◆ **Assigned task**: Whenever a line below holds the word "over", copy that line.

◆ **Supplied information**:
'''
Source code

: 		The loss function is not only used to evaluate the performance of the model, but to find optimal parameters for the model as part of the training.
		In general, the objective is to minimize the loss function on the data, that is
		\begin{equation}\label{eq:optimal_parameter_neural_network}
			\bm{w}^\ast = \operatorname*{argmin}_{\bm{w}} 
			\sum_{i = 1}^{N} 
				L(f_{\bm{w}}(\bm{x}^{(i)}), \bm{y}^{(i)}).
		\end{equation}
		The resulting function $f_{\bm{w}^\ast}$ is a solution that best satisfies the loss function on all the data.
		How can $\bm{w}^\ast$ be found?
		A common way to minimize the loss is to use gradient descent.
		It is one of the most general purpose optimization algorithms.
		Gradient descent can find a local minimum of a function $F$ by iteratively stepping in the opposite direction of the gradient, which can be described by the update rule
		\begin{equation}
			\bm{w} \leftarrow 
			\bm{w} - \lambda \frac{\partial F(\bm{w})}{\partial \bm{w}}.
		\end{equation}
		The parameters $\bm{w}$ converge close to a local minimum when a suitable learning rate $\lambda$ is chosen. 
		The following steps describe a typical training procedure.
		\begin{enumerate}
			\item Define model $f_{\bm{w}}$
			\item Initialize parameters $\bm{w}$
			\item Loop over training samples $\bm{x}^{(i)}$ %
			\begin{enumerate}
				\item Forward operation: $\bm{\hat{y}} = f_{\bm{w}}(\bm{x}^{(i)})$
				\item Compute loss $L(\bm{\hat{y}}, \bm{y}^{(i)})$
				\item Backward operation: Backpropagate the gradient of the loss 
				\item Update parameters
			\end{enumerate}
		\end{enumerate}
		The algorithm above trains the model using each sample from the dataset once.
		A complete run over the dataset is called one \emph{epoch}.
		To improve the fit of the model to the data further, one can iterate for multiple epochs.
'''
◆ **Answer for this exercise**:
			\item Loop over training samples $\bm{x}^{(i)}$ %
		A complete run over the dataset is called one \emph{epoch}.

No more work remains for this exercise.